= EXERCISE BRIEF =
Since pictures do not belong in the copy, please repeat every record below exactly without them.

'''

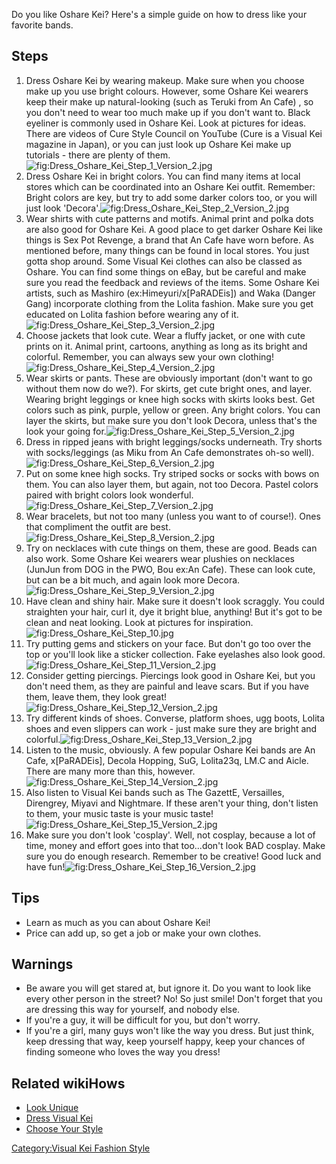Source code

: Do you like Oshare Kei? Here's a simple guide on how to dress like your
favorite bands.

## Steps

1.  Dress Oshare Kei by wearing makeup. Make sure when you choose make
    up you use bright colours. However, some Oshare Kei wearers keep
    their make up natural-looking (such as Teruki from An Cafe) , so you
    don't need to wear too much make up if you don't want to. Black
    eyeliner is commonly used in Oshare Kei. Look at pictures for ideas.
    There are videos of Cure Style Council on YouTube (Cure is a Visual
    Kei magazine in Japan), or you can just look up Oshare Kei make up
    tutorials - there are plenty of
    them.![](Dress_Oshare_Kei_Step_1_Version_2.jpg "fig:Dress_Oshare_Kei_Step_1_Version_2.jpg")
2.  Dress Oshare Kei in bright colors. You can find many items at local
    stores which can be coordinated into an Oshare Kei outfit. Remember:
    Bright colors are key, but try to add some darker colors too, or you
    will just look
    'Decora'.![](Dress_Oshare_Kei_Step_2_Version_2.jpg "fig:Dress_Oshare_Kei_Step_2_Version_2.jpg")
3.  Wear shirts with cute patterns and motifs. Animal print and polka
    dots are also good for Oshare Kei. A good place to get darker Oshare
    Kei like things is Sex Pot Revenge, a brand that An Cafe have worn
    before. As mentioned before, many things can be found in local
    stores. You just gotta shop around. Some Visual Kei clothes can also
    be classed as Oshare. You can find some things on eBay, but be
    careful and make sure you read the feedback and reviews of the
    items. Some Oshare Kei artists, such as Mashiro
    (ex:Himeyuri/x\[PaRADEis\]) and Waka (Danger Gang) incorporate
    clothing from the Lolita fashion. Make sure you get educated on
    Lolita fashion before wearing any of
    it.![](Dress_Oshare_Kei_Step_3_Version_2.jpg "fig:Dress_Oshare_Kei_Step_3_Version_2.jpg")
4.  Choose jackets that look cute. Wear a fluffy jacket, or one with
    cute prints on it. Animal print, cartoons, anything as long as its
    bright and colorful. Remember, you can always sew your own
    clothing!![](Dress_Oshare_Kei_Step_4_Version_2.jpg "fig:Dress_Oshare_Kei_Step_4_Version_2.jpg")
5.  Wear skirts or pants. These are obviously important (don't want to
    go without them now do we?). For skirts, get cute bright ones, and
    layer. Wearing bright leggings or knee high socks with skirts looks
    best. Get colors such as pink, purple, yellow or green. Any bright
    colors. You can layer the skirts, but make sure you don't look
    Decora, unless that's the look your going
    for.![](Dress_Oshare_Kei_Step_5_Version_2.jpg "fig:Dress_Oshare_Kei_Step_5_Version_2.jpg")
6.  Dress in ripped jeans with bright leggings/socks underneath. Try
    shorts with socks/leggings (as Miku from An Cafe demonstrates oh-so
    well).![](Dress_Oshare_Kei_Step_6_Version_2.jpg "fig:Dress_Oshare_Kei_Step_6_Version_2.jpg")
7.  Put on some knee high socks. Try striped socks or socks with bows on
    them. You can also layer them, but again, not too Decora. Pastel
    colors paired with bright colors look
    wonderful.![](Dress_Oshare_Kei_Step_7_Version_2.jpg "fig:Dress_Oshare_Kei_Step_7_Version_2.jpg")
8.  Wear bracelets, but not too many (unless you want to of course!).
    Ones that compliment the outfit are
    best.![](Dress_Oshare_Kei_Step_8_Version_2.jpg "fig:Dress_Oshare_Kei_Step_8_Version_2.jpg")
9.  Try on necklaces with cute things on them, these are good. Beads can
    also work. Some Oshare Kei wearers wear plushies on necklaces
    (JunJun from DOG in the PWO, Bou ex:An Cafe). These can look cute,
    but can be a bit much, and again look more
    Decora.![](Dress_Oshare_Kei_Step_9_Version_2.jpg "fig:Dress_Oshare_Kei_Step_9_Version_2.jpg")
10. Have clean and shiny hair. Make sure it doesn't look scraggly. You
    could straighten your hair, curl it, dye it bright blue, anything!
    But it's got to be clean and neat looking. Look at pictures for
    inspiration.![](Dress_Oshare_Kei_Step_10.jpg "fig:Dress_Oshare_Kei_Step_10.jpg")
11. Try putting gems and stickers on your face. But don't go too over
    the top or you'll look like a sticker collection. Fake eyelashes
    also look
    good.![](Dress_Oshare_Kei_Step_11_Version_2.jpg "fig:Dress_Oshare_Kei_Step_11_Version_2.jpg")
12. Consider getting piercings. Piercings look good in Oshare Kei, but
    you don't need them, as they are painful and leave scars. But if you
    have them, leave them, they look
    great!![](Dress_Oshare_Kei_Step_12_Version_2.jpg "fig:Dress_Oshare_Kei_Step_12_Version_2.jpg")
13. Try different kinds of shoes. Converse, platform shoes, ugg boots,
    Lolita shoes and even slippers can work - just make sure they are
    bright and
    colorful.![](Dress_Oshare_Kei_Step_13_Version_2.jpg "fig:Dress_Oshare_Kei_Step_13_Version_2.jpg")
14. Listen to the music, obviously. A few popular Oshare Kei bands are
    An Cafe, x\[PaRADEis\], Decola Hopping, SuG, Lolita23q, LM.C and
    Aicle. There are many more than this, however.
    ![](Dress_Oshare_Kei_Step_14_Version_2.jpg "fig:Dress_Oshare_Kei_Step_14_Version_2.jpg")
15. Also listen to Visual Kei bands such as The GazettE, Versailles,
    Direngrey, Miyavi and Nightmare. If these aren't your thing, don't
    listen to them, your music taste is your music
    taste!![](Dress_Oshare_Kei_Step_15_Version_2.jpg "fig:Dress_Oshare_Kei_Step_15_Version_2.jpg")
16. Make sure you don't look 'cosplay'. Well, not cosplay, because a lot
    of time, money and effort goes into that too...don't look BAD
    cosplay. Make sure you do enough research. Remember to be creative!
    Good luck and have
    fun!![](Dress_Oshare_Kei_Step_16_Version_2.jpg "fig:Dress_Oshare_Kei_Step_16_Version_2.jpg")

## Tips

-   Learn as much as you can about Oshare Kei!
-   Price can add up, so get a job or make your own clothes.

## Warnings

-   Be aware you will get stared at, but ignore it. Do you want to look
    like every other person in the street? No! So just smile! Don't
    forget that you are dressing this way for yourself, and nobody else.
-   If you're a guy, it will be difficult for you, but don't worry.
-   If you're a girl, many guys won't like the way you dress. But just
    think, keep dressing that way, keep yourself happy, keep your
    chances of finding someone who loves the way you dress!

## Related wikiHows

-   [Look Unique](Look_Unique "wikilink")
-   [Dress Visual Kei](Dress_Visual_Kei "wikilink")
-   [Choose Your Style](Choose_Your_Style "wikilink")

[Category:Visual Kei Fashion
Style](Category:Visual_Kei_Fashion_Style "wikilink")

'''

= ANSWER SECTION =
Source code

: Do you like Oshare Kei? Here's a simple guide on how to dress like your
favorite bands.

## Steps

1.  Dress Oshare Kei by wearing makeup. Make sure when you choose make
    up you use bright colours. However, some Oshare Kei wearers keep
    their make up natural-looking (such as Teruki from An Cafe) , so you
    don't need to wear too much make up if you don't want to. Black
    eyeliner is commonly used in Oshare Kei. Look at pictures for ideas.
    There are videos of Cure Style Council on YouTube (Cure is a Visual
    Kei magazine in Japan), or you can just look up Oshare Kei make up
    tutorials - there are plenty of
    them.![](Dress_Oshare_Kei_Step_1_Version_2.jpg "fig:Dress_Oshare_Kei_Step_1_Version_2.jpg")
2.  Dress Oshare Kei in bright colors. You can find many items at local
    stores which can be coordinated into an Oshare Kei outfit. Remember:
    Bright colors are key, but try to add some darker colors too, or you
    will just look
    'Decora'.![](Dress_Oshare_Kei_Step_2_Version_2.jpg "fig:Dress_Oshare_Kei_Step_2_Version_2.jpg")
3.  Wear shirts with cute patterns and motifs. Animal print and polka
    dots are also good for Oshare Kei. A good place to get darker Oshare
    Kei like things is Sex Pot Revenge, a brand that An Cafe have worn
    before. As mentioned before, many things can be found in local
    stores. You just gotta shop around. Some Visual Kei clothes can also
    be classed as Oshare. You can find some things on eBay, but be
    careful and make sure you read the feedback and reviews of the
    items. Some Oshare Kei artists, such as Mashiro
    (ex:Himeyuri/x\[PaRADEis\]) and Waka (Danger Gang) incorporate
    clothing from the Lolita fashion. Make sure you get educated on
    Lolita fashion before wearing any of
    it.![](Dress_Oshare_Kei_Step_3_Version_2.jpg "fig:Dress_Oshare_Kei_Step_3_Version_2.jpg")
4.  Choose jackets that look cute. Wear a fluffy jacket, or one with
    cute prints on it. Animal print, cartoons, anything as long as its
    bright and colorful. Remember, you can always sew your own
    clothing!![](Dress_Oshare_Kei_Step_4_Version_2.jpg "fig:Dress_Oshare_Kei_Step_4_Version_2.jpg")
5.  Wear skirts or pants. These are obviously important (don't want to
    go without them now do we?). For skirts, get cute bright ones, and
    layer. Wearing bright leggings or knee high socks with skirts looks
    best. Get colors such as pink, purple, yellow or green. Any bright
    colors. You can layer the skirts, but make sure you don't look
    Decora, unless that's the look your going
    for.![](Dress_Oshare_Kei_Step_5_Version_2.jpg "fig:Dress_Oshare_Kei_Step_5_Version_2.jpg")
6.  Dress in ripped jeans with bright leggings/socks underneath. Try
    shorts with socks/leggings (as Miku from An Cafe demonstrates oh-so
    well).![](Dress_Oshare_Kei_Step_6_Version_2.jpg "fig:Dress_Oshare_Kei_Step_6_Version_2.jpg")
7.  Put on some knee high socks. Try striped socks or socks with bows on
    them. You can also layer them, but again, not too Decora. Pastel
    colors paired with bright colors look
    wonderful.![](Dress_Oshare_Kei_Step_7_Version_2.jpg "fig:Dress_Oshare_Kei_Step_7_Version_2.jpg")
8.  Wear bracelets, but not too many (unless you want to of course!).
    Ones that compliment the outfit are
    best.![](Dress_Oshare_Kei_Step_8_Version_2.jpg "fig:Dress_Oshare_Kei_Step_8_Version_2.jpg")
9.  Try on necklaces with cute things on them, these are good. Beads can
    also work. Some Oshare Kei wearers wear plushies on necklaces
    (JunJun from DOG in the PWO, Bou ex:An Cafe). These can look cute,
    but can be a bit much, and again look more
    Decora.![](Dress_Oshare_Kei_Step_9_Version_2.jpg "fig:Dress_Oshare_Kei_Step_9_Version_2.jpg")
10. Have clean and shiny hair. Make sure it doesn't look scraggly. You
    could straighten your hair, curl it, dye it bright blue, anything!
    But it's got to be clean and neat looking. Look at pictures for
    inspiration.![](Dress_Oshare_Kei_Step_10.jpg "fig:Dress_Oshare_Kei_Step_10.jpg")
11. Try putting gems and stickers on your face. But don't go too over
    the top or you'll look like a sticker collection. Fake eyelashes
    also look
    good.![](Dress_Oshare_Kei_Step_11_Version_2.jpg "fig:Dress_Oshare_Kei_Step_11_Version_2.jpg")
12. Consider getting piercings. Piercings look good in Oshare Kei, but
    you don't need them, as they are painful and leave scars. But if you
    have them, leave them, they look
    great!![](Dress_Oshare_Kei_Step_12_Version_2.jpg "fig:Dress_Oshare_Kei_Step_12_Version_2.jpg")
13. Try different kinds of shoes. Converse, platform shoes, ugg boots,
    Lolita shoes and even slippers can work - just make sure they are
    bright and
    colorful.![](Dress_Oshare_Kei_Step_13_Version_2.jpg "fig:Dress_Oshare_Kei_Step_13_Version_2.jpg")
14. Listen to the music, obviously. A few popular Oshare Kei bands are
    An Cafe, x\[PaRADEis\], Decola Hopping, SuG, Lolita23q, LM.C and
    Aicle. There are many more than this, however.
    ![](Dress_Oshare_Kei_Step_14_Version_2.jpg "fig:Dress_Oshare_Kei_Step_14_Version_2.jpg")
15. Also listen to Visual Kei bands such as The GazettE, Versailles,
    Direngrey, Miyavi and Nightmare. If these aren't your thing, don't
    listen to them, your music taste is your music
    taste!![](Dress_Oshare_Kei_Step_15_Version_2.jpg "fig:Dress_Oshare_Kei_Step_15_Version_2.jpg")
16. Make sure you don't look 'cosplay'. Well, not cosplay, because a lot
    of time, money and effort goes into that too...don't look BAD
    cosplay. Make sure you do enough research. Remember to be creative!
    Good luck and have
    fun!![](Dress_Oshare_Kei_Step_16_Version_2.jpg "fig:Dress_Oshare_Kei_Step_16_Version_2.jpg")

## Tips

-   Learn as much as you can about Oshare Kei!
-   Price can add up, so get a job or make your own clothes.

## Warnings

-   Be aware you will get stared at, but ignore it. Do you want to look
    like every other person in the street? No! So just smile! Don't
    forget that you are dressing this way for yourself, and nobody else.
-   If you're a guy, it will be difficult for you, but don't worry.
-   If you're a girl, many guys won't like the way you dress. But just
    think, keep dressing that way, keep yourself happy, keep your
    chances of finding someone who loves the way you dress!

## Related wikiHows

-   [Look Unique](Look_Unique "wikilink")
-   [Dress Visual Kei](Dress_Visual_Kei "wikilink")
-   [Choose Your Style](Choose_Your_Style "wikilink")

[Category:Visual Kei Fashion
Style](Category:Visual_Kei_Fashion_Style "wikilink")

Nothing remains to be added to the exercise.